## EXERCISE BRIEF:
Write out every entry below exactly as it appears. Pictures do not belong in the copy.

==============================

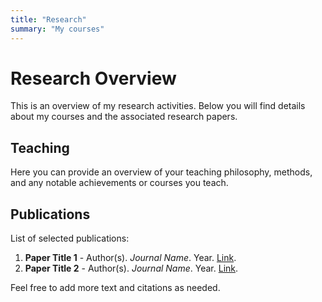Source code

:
 ```yaml
---
title: "Research"
summary: "My courses"
---
```


# Research Overview

This is an overview of my research activities. Below you will find details about my courses and the associated research papers.

## Teaching

Here you can provide an overview of your teaching philosophy, methods, and any notable achievements or courses you teach.

## Publications

List of selected publications:

1. **Paper Title 1** - Author(s). *Journal Name*. Year. [Link](#).
2. **Paper Title 2** - Author(s). *Journal Name*. Year. [Link](#).

Feel free to add more text and citations as needed.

==============================

## REPLY TO THE TASK:
Source code

:
 ```yaml
---
title: "Research"
summary: "My courses"
---
```


# Research Overview

This is an overview of my research activities. Below you will find details about my courses and the associated research papers.

## Teaching

Here you can provide an overview of your teaching philosophy, methods, and any notable achievements or courses you teach.

## Publications

List of selected publications:

1. **Paper Title 1** - Author(s). *Journal Name*. Year. [Link](#).
2. **Paper Title 2** - Author(s). *Journal Name*. Year. [Link](#).

Feel free to add more text and citations as needed.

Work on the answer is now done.